* _PROBLEM DETAILS_: State how many lines in the listing below include the string "initial". The answer is the number alone.

*** THE DATA Section Begins ***

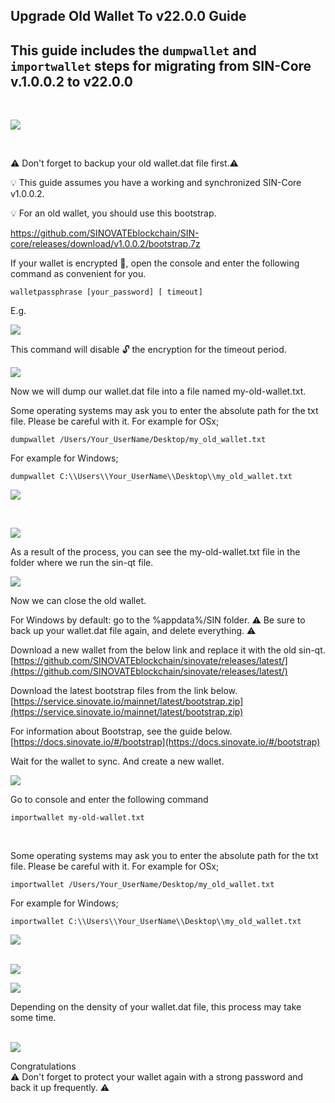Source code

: 
## Upgrade Old Wallet To v22.0.0 Guide



## This guide includes the ``dumpwallet`` and ``importwallet`` steps for migrating from SIN-Core v.1.0.0.2 to v22.0.0

<br>

![](https://lh3.googleusercontent.com/NyFJBJFLLlx89KTx2cEsgPbw5yFU09055i-mK4DGEZieVGTL88S-ePws4VCgycpcocIEWqA9LOEwuq0h72x8_ea-RPkGL1yQpC0r30CSiMT5JxO5_VhMcr_tnfG---9b8m8CaxOG)

  <br>

:warning: Don't forget to backup your old wallet.dat file first.:warning:
  <br>
  

:bulb: This guide assumes you have a working and synchronized SIN-Core v1.0.0.2.

:bulb: For an old wallet, you should use this bootstrap. 

https://github.com/SINOVATEblockchain/SIN-core/releases/download/v1.0.0.2/bootstrap.7z
 
If your wallet is encrypted :closed_lock_with_key:, open the console and enter the following command as convenient for you.  

    walletpassphrase [your_password] [ timeout]  

E.g.

![](https://lh3.googleusercontent.com/h3NdudN1l5Z8a5teM4HXbhBY1ubjwPI1oGOSmJCRb_C-1Gztv9x2RnfCoRguJIWVyDXPZnbf0krTtdCuf_ghI-qOvA68x7q_n_qfRiUbscrF_8e_ktXj8nkmbzfj7_dcKgjKcmKm)

  

This command will disable :unlock: the encryption for the timeout period.

![](https://lh3.googleusercontent.com/YW2v-PNcYw4K4rAuJN-ifrujgsZzKvTMils4I3OKx2cVyZPc6uCyuTmuYuLvztpC5c-QBdZ7MH7HMfK80VLe0P0tJ5EC3q07rpJaAwQAm3h3BIhJiAp8NdV5UX1mWFq4el9MbITI)

  
  
  

Now we will dump our wallet.dat file into a file named my-old-wallet.txt.

Some operating systems may ask you to enter the absolute path for the txt file. Please be careful with it.
For example for OSx;

```dumpwallet /Users/Your_UserName/Desktop/my_old_wallet.txt```

For example for Windows;

```dumpwallet C:\\Users\\Your_UserName\\Desktop\\my_old_wallet.txt```

![](https://lh5.googleusercontent.com/00QQ_EVpuYzwltQhTkmmc-lfjWomoMkeqykPO4FTe_qk2n2PaW_4PkXSSkMkTxkaBc2ofxJM1B7TX28Muc6-3z-sQCeY-FJ7RSNKeL8ljtOrtC5DtI7L4oMKNI9U8fnTHjPD1HXC)

  
  <br>

![](https://lh6.googleusercontent.com/1EXEb_EiZUXJAIAndiyBS38_HCg0MsL0vvP15xIfPbIKpBhukKiQwdubtex8lBAAjowZRQvqlnBzkSM2uSSfrEMWGU_Cu-19Zrv8ycV4ahdJd_q_9y2lMbFOAt8-Vwdhq98kkFte)
<br>

As a result of the process, you can see the my-old-wallet.txt file in the folder where we run the sin-qt file.

![](https://lh6.googleusercontent.com/ER1PGwK4puQtHwKIHkxqPChdVbwMq7YqbqJW7Qk_wnBBr0wo3HBwwru30nT8JgK8Za5FJRiKGsBJuX9yMNZ8V6AoeWDDRo-Gkxz-1nCfo1iEZTCM2SDIhh42ORg-JtTZmbA3VOBO)

Now we can close the old wallet.

For Windows by default: go to the %appdata%/SIN folder. :warning: Be sure to back up your wallet.dat file again, and delete everything. :warning:


Download a new wallet from the below link and replace it with the old sin-qt.  
[https://github.com/SINOVATEblockchain/sinovate/releases/latest/](https://github.com/SINOVATEblockchain/sinovate/releases/latest/)

  

Download the latest bootstrap files from the link below.  
[https://service.sinovate.io/mainnet/latest/bootstrap.zip](https://service.sinovate.io/mainnet/latest/bootstrap.zip)

  
  

For information about Bootstrap, see the guide below.  
[https://docs.sinovate.io/#/bootstrap](https://docs.sinovate.io/#/bootstrap)

  
  

Wait for the wallet to sync. And create a new wallet.

  

![](https://lh3.googleusercontent.com/qttc1wGkpx3MMjAP3KuP6eR4HVzRfBEgrYxgkGNh5pFkBSLcIn0lkJb5CrPmBuyi3w1hkHyiBg5kDpLdp0wlcjd9UMYu_KJwNgK7VIDViNxp3qHs9Lh1Bz3HZ7qmtfPNDxZc8ypM)

  

Go to console and enter the following command
<br>
```  
importwallet my-old-wallet.txt  
```
<br>

Some operating systems may ask you to enter the absolute path for the txt file. Please be careful with it.
For example for OSx;

```importwallet /Users/Your_UserName/Desktop/my_old_wallet.txt```

For example for Windows;

```importwallet C:\\Users\\Your_UserName\\Desktop\\my_old_wallet.txt```


  
![](https://lh6.googleusercontent.com/luxfQZZAE5gsBWKObzEAaYmxp8_2IUdeZccXuxhCxx4UzBAGBF5q0aRgkKhIbX4fxCg5oBwE0D32TWYnw0MfgM9R16pb6cvxo70AKhqEDlRqPmql0zmR1NtEAPAuUUFXt3fy2OVr)  
  <br>
  
![](https://lh4.googleusercontent.com/FerYzfXVEFYY7BiDGW4GZKcI6-yELQAfBmZvPqimhG1IJmmheyPUmuwMyoMZufD6FBEB4yx28S-WJis8s5rRchvbJP5BOqVftKR3cpGt8gHjtDO6pWYfuGNmRo69E6m1wf_TT5Bw)
<br>

![](https://lh6.googleusercontent.com/bIlVs3iT62_f8ehizwn2lQWoMEY38TanqfPuDLrp0PIWKyHsvME-fvN7d5D0NoblHFe2MoyseJeXaXXnfHw4XIo0prXysfbIPo_UipMM0iQddjNhvcjI0gEiaZaqQ43pmXVJpQ3i)  
  

Depending on the density of your wallet.dat file, this process may take some time.  
  <br>
  
![](https://lh5.googleusercontent.com/6QZo6RIilWAnNHMnnaDaL0Q6U0AlwB_q4GNzaS8YE_PRLCuYFIxFbM9fsqJYnrSnrJkULVGU4f_slzmpBbO--7fUmLi-bwXxhmKysUsKbL_Vcq44hhwAMxmHDpOi5MStZrhntu6V)

Congratulations  
:warning: Don't forget to protect your wallet again with a strong password and back it up frequently. :warning:
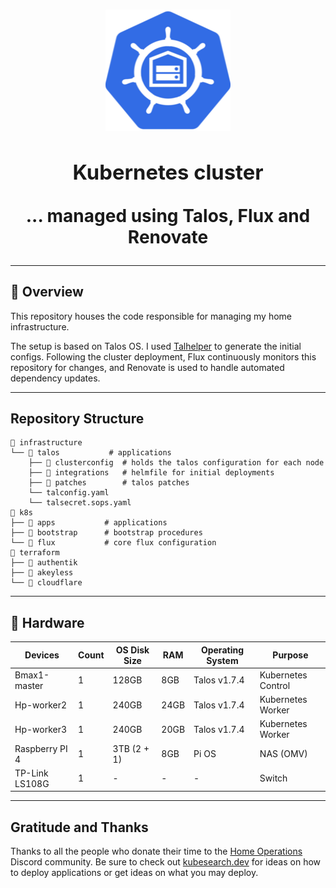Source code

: <h1 align="center"><div align="center">

<img src="docs/src/assets/logo.png" align="center" width="200px" height="194px"/>

### Kubernetes cluster

... managed using Talos, Flux and Renovate

</div>
</h1>



---

## 📖 Overview

This repository houses the code responsible for managing my home infrastructure.

The setup is based on Talos OS. I used [Talhelper](https://budimanjojo.github.io/talhelper/latest/) to generate the initial configs. Following the cluster deployment, Flux continuously monitors this repository for changes, and Renovate is used to handle automated dependency updates.


---

## Repository Structure

```
📁 infrastructure  
└── 📁 talos           # applications
    ├── 📁 clusterconfig  # holds the talos configuration for each node
    ├── 📁 integrations   # helmfile for initial deployments
    ├── 📁 patches        # talos patches
    └── talconfig.yaml          
    └── talsecret.sops.yaml          
📁 k8s  
├── 📁 apps           # applications
├── 📁 bootstrap      # bootstrap procedures
└── 📁 flux           # core flux configuration
📁 terraform  
├── 📁 authentik           
├── 📁 akeyless      
└── 📁 cloudflare           

```

---

## 🔧 Hardware


| Devices          | Count | OS Disk Size | RAM  | Operating System | Purpose            |
|------------------|-------|--------------|------|------------------|--------------------|
| Bmax1-master     | 1     | 128GB        | 8GB  | Talos v1.7.4     | Kubernetes Control |
| Hp-worker2       | 1     | 240GB        | 24GB | Talos v1.7.4     | Kubernetes Worker  |
| Hp-worker3       | 1     | 240GB        | 20GB | Talos v1.7.4     | Kubernetes Worker  |
| Raspberry PI 4   | 1     | 3TB (2 + 1)  | 8GB  | Pi OS            | NAS (OMV)          |
| TP-Link LS108G   | 1     | -            | -    | -                | Switch             |
---

## Gratitude and Thanks

Thanks to all the people who donate their time to the [Home Operations](https://discord.gg/home-operations) Discord
community. Be sure to check out [kubesearch.dev](https://kubesearch.dev/) for ideas on how to deploy applications or get
ideas on what you may deploy.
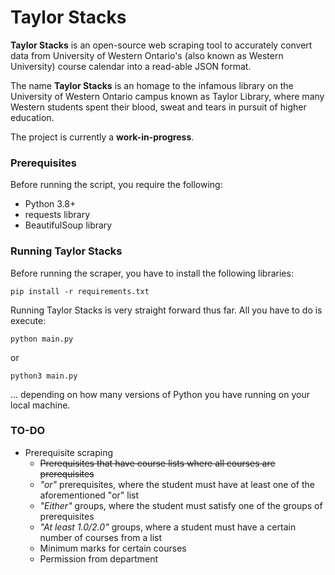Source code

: # Taylor Stacks

**Taylor Stacks** is an open-source web scraping tool to accurately convert data from University of Western Ontario's 
(also known as Western University) course calendar into a read-able JSON format.

The name **Taylor Stacks** is an homage to the infamous library on the University of Western Ontario campus known as
Taylor Library, where many Western students spent their blood, sweat and tears in pursuit of higher education.

The project is currently a **work-in-progress**.

### Prerequisites
Before running the script, you require the following:
* Python 3.8+
* requests library
* BeautifulSoup library

### Running Taylor Stacks
Before running the scraper, you have to install the following libraries:
```
pip install -r requirements.txt
```

Running Taylor Stacks is very straight forward thus far. All you have to do is execute:
```
python main.py
```
or 
```
python3 main.py
```
... depending on how many versions of Python you have running on your local machine.

### TO-DO
* Prerequisite scraping
    * ~~Prerequisites that have course lists where all courses are prerequisites~~
    * *"or"* prerequisites, where the student must have at least one of the aforementioned "or" list
    * *"Either"* groups, where the student must satisfy one of the groups of prerequisites
    * *"At least 1.0/2.0"* groups, where a student must have a certain number of courses from a list
    * Minimum marks for certain courses
    * Permission from department
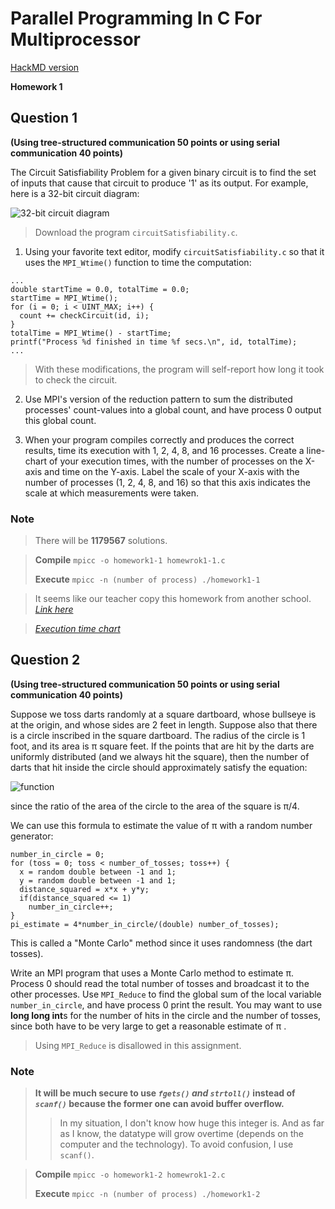 Parallel Programming In C For Multiprocessor
===

[HackMD version](https://hackmd.io/MYU2CYCNgBgdgLQE4DMLwICwENOQZAGYjYFKYpwzaQAmAHDAGxA=?both)

**Homework 1**

## Question 1
**(Using tree-structured communication 50 points or using serial communication 40 points)**

The Circuit Satisfiability Problem for a given binary circuit is to find the set of inputs that cause that circuit to produce '1' as its output. For example, here is a 32-bit circuit diagram:

![32-bit circuit diagram](https://cs.calvin.edu/courses/cs/374/exercises/01/project/32-Bit-Circuit.png)

> Download the program ```circuitSatisfiability.c```.

1. Using your favorite text editor, modify ```circuitSatisfiability.c``` so that it uses the ```MPI_Wtime()``` function to time the computation:
	
```
...
double startTime = 0.0, totalTime = 0.0;
startTime = MPI_Wtime();
for (i = 0; i < UINT_MAX; i++) {
  count += checkCircuit(id, i);
}
totalTime = MPI_Wtime() - startTime;
printf("Process %d finished in time %f secs.\n", id, totalTime);
...
```

> With these modifications, the program will self-report how long it took to check the circuit.

2. Use MPI's version of the reduction pattern to sum the distributed processes' count-values into a global count, and have process 0 output this global count.

3. When your program compiles correctly and produces the correct results, time its execution with 1, 2, 4, 8, and 16 processes. Create a line-chart of your execution times, with the number of processes on the X-axis and time on the Y-axis. Label the scale of your X-axis with the number of processes (1, 2, 4, 8, and 16) so that this axis indicates the scale at which measurements were taken.

### Note

> There will be **1179567** solutions.

> **Compile**
> ```mpicc -o homework1-1 homewrok1-1.c```
>
> **Execute**
> ```mpicc -n (number of process) ./homework1-1```

> It seems like our teacher copy this homework from another school. 
> [_Link here_](https://cs.calvin.edu/courses/cs/374/exercises/01/project/)
 
> [_Execution time chart_](https://live.amcharts.com/czNzl/)
 
## Question 2
**(Using tree-structured communication 50 points or using serial communication 40 points)**

Suppose we toss darts randomly at a square dartboard, whose bullseye is at the origin, and whose sides are 2 feet in length. Suppose also that there is a circle inscribed in the square dartboard. The radius of the circle is 1 foot, and its area is π square feet. If the points that are hit by the darts are uniformly distributed (and we always hit the square), then the number of darts that hit inside the circle should approximately satisfy the equation:

![function](https://i.imgur.com/Q0dJlk4.gif)

since the ratio of the area of the circle to the area of the square is π/4.

We can use this formula to estimate the value of π with a random number generator:

```
number_in_circle = 0;
for (toss = 0; toss < number_of_tosses; toss++) {
  x = random double between -1 and 1;
  y = random double between -1 and 1;
  distance_squared = x*x + y*y;
  if(distance_squared <= 1)
    number_in_circle++;
}
pi_estimate = 4*number_in_circle/(double) number_of_tosses);
```

This is called a "Monte Carlo" method since it uses randomness (the dart tosses).
 
Write an MPI program that uses a Monte Carlo method to estimate π.  Process 0 should read the total number of tosses and broadcast it to the other processes. Use ```MPI_Reduce``` to find the global sum of the local variable ```number_in_circle```, and have process 0 print the result. You may want to use **long long int**s for the number of hits in the circle and the number of tosses, since both have to be very large to get a reasonable estimate of π .

> Using ```MPI_Reduce``` is disallowed in this assignment.

### Note

> **It will be much secure to use _```fgets()``` and  ```strtoll()```_ instead of _```scanf()```_ because the former one can avoid buffer overflow.**
> 
> > In my situation, I don't know how huge this integer is. And as far as I know, the datatype will grow overtime (depends on the computer and the technology). To avoid confusion, I use ```scanf()```. 

> **Compile**
> ```mpicc -o homework1-2 homewrok1-2.c```
>
> **Execute**
> ```mpicc -n (number of process) ./homework1-2```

*** THE DATA Section Ends ***

* _PROBLEM SOLUTION_: 2